Welcome back. Today's question is, I'll leave the link for Richard Rohr's article below and it's worth looking through that. I'll respond to the article in full because it's a very short piece and I think it will help to explain some of the differences that are taking place here.
So he, Richard Rohr, begins by talking
about the fact that although biblical messages sometimes proceed, generally proceed from some sort of historical incident, it doesn't really depend upon communicating those events factually with great accuracy. Rather, they're not primarily journalists, but it's about a deeper underlying message. And so he talks about the rabbis and scholars, Jewish scholars that use midrash to get to the underlying message.
Now, this is a way that encourages us to grow beyond just literalism and
to get into the spiritual meat of a text. And today this has its correspondence in Christian circles in reflective reading upon scripture. There is a way in which the rabbis can be the sort of manic pixie dream girls of a certain form of popular Christian theologian.
It's a way in which the
soulful Western theologian can find some sort of exotic identity that brings out some deeper identity within himself, some deeper truth in scripture. And he doesn't really have to pay that much close attention to what the rabbis actually say to actually acquaint himself with the tradition. Rather, you can have these vague and wavings of the hand in the direction of the rabbis and the rabbis can excuse a multitude of sins.
Now, the rabbis do have some helpful things
that we can learn from them, just as the Christian theologians have some helpful things we can learn from them. But it's a very broad and generic group. You have to get into depth and you have to look at specific ones.

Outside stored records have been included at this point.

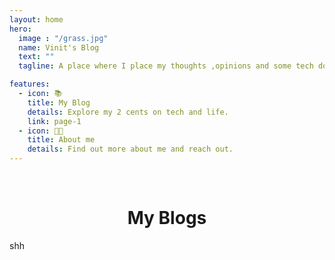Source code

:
 ```yaml
---
layout: home
hero:
  image : "/grass.jpg"
  name: Vinit's Blog
  text: ""
  tagline: A place where I place my thoughts ,opinions and some tech docs.  

features:
  - icon: 📚
    title: My Blog
    details: Explore my 2 cents on tech and life.
    link: page-1
  - icon: 👨‍💻
    title: About me
    details: Find out more about me and reach out.
---
```


<!-- <Home imgUrl="/grass.jpg" 
      title="Vinit's Blog" 
      desc="Less is more." 
      :links="[{ url: 'https://github.com/izhichao/vitepress-theme-minimalism', text: 'Github ->' }]" 
/> -->
<br>




<h1 style="text-align: center; align-self: center;">My Blogs</h1>


<script setup>
  import { useData } from "vitepress";
  const { theme } = useData();
  const page = theme.value.page;
  const posts = theme.value.posts.slice(0,7);
</script>

<Page :posts="posts" :pageConfig="page" :pageCurrent="1" :pageTotal="2" :index="false" :pageMax="page?.max || 5" :pinned="page?.pinned || '[pin]'"/>

<a href="./J" style="text-decoration:none;"> shh </a>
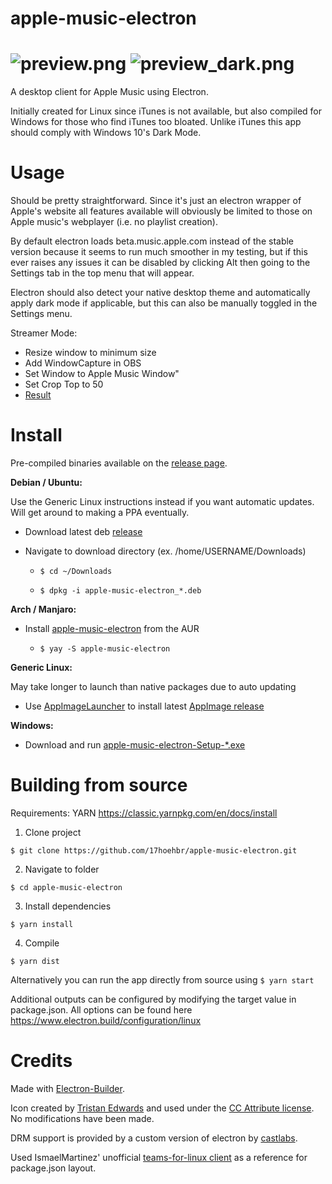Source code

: # apple-music-electron
![preview.png](https://raw.githubusercontent.com/17hoehbr/apple-music-electron/master/preview.png)
![preview_dark.png](https://raw.githubusercontent.com/17hoehbr/apple-music-electron/master/preview_dark.png)
=======
A desktop client for Apple Music using Electron.

Initially created for Linux since iTunes is not available, but also compiled for Windows for those who find iTunes too bloated. Unlike iTunes this app should comply with Windows 10's Dark Mode.

# Usage

Should be pretty straightforward. Since it's just an electron wrapper of Apple's website all features available will obviously be limited to those on Apple music's webplayer (i.e. no playlist creation).

By default electron loads beta.music.apple.com instead of the stable version because it seems to run much smoother in my testing, but if this ever raises any issues it can be disabled by clicking Alt then going to the Settings tab in the top menu that will appear.

Electron should also detect your native desktop theme and automatically apply dark mode if applicable, but this can also be manually toggled in the Settings menu.

Streamer Mode:
 * Resize window to minimum size
 * Add WindowCapture in OBS
 * Set Window to Apple Music Window"
 * Set Crop Top to 50
 * [Result](https://raw.githubusercontent.com/17hoehbr/apple-music-electron/master/stream_preview.png)

# Install

Pre-compiled binaries available on the [release page](https://github.com/17hoehbr/apple-music-electron/releases).

**Debian / Ubuntu:**

Use the Generic Linux instructions instead if you want automatic updates. Will get around to making a PPA eventually.

  * Download latest deb [release](https://github.com/17hoehbr/apple-music-electron/releases)
  
  * Navigate to download directory (ex. /home/USERNAME/Downloads)
  
    * ```$ cd ~/Downloads```
  
    * ```$ dpkg -i apple-music-electron_*.deb```
  
  
**Arch / Manjaro:**
  
  * Install [apple-music-electron](https://aur.archlinux.org/packages/apple-music-electron/) from the AUR

    * ```$ yay -S apple-music-electron```


**Generic Linux:**

May take longer to launch than native packages due to auto updating

  * Use [AppImageLauncher](https://github.com/TheAssassin/AppImageLauncher) to install latest [AppImage release](https://github.com/17hoehbr/apple-music-electron/releases)
  
**Windows:**

  * Download and run [apple-music-electron-Setup-*.exe](https://github.com/17hoehbr/apple-music-electron/releases)
  
  
# Building from source
Requirements: YARN https://classic.yarnpkg.com/en/docs/install

1. Clone project

```$ git clone https://github.com/17hoehbr/apple-music-electron.git```

2. Navigate to folder 

```$ cd apple-music-electron```

3. Install dependencies

```$ yarn install```

4. Compile

```$ yarn dist```

Alternatively you can run the app directly from source using
```$ yarn start```

Additional outputs can be configured by modifying the target value in package.json. All options can be found here https://www.electron.build/configuration/linux

# Credits

Made with [Electron-Builder](https://www.electron.build/).

Icon created by [Tristan Edwards](https://dribbble.com/tristanedwards) and used under the [CC Attribute license](https://creativecommons.org/licenses/by/3.0/). No modifications have been made.

DRM support is provided by a custom version of electron by [castlabs](https://github.com/castlabs/electron-releases/).

Used IsmaelMartinez' unofficial [teams-for-linux client](https://github.com/IsmaelMartinez/teams-for-linux) as a reference for package.json layout.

Specific rabbis are of help and others are of no help whatsoever. And so this idea
of the rabbis and Jewish scholars is trading considerably upon a certain form of exoticism and Orientalism that is very popular within certain Christian circles. And we should be aware of this because a lot of it is just nonsense traded upon insight received from some quarter from which people of which people are not sufficiently aware.
And so as you trade on
insight from that quarter, people don't have enough knowledge to be able to test it. And so this comes with some oracular authority. But really, if you know the Jewish rabbis, you'll know it's not that straightforward.
And so I think at the very outset, we should be very suspicious of
these sorts of rhetorical moves, which are quite popular in certain Christian circles. But while we should be reading Jewish authors and reflecting upon what they have to say, this general waving of the hand in the direction of the rabbis as if it gives us some authorization for all sorts of mischief with the biblical text, that's just not on. And we should have more responsibility and more common sense than to fall for that sort of thing.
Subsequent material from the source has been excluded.